> PROBLEM TO WORK ON:
The lines below that include the word "tabular" are to be reported.

> MATERIAL PROVIDED:

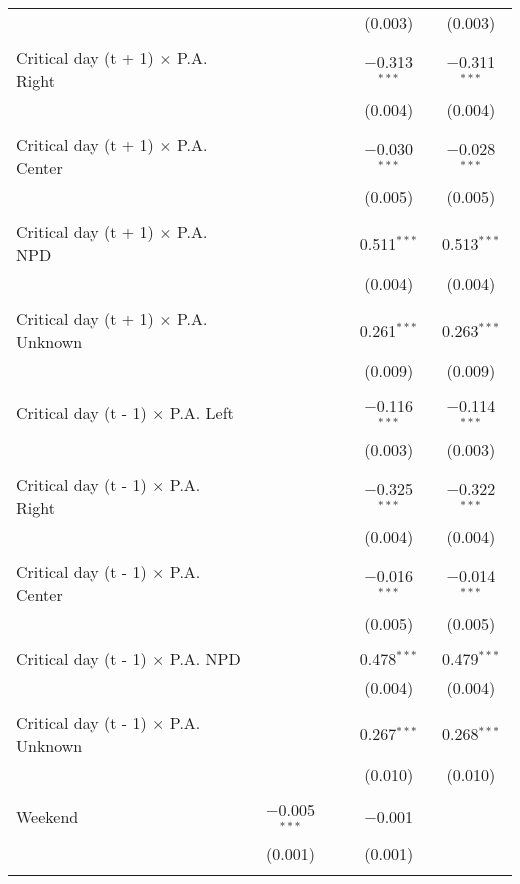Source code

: \documentclass[
]{article}
\begin{document}
\begin{table}[!htbp]
{\begin{tabular}{@{\extracolsep{5pt}}lcccc}
  &  &  & (0.003) & (0.003) \\ 
  & & & & \\ 
 Critical day (t + 1) $\times$ P.A. Right &  &  & $-$0.313$^{***}$ & $-$0.311$^{***}$ \\ 
  &  &  & (0.004) & (0.004) \\ 
  & & & & \\ 
 Critical day (t + 1) $\times$ P.A. Center &  &  & $-$0.030$^{***}$ & $-$0.028$^{***}$ \\ 
  &  &  & (0.005) & (0.005) \\ 
  & & & & \\ 
 Critical day (t + 1) $\times$ P.A. NPD &  &  & 0.511$^{***}$ & 0.513$^{***}$ \\ 
  &  &  & (0.004) & (0.004) \\ 
  & & & & \\ 
 Critical day (t + 1) $\times$ P.A. Unknown &  &  & 0.261$^{***}$ & 0.263$^{***}$ \\ 
  &  &  & (0.009) & (0.009) \\ 
  & & & & \\ 
 Critical day (t - 1) $\times$ P.A. Left &  &  & $-$0.116$^{***}$ & $-$0.114$^{***}$ \\ 
  &  &  & (0.003) & (0.003) \\ 
  & & & & \\ 
 Critical day (t - 1) $\times$ P.A. Right &  &  & $-$0.325$^{***}$ & $-$0.322$^{***}$ \\ 
  &  &  & (0.004) & (0.004) \\ 
  & & & & \\ 
 Critical day (t - 1) $\times$ P.A. Center &  &  & $-$0.016$^{***}$ & $-$0.014$^{***}$ \\ 
  &  &  & (0.005) & (0.005) \\ 
  & & & & \\ 
 Critical day (t - 1) $\times$ P.A. NPD &  &  & 0.478$^{***}$ & 0.479$^{***}$ \\ 
  &  &  & (0.004) & (0.004) \\ 
  & & & & \\ 
 Critical day (t - 1) $\times$ P.A. Unknown &  &  & 0.267$^{***}$ & 0.268$^{***}$ \\ 
  &  &  & (0.010) & (0.010) \\ 
  & & & & \\ 
 Weekend & $-$0.005$^{***}$ &  & $-$0.001 &  \\ 
  & (0.001) &  & (0.001) &  \\ 
  & & & & \\ 

\end{tabular}}
\end{table}
\end{document}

> EXERCISE RESPONSE:
{\begin{tabular}{@{\extracolsep{5pt}}lcccc}
\end{tabular}}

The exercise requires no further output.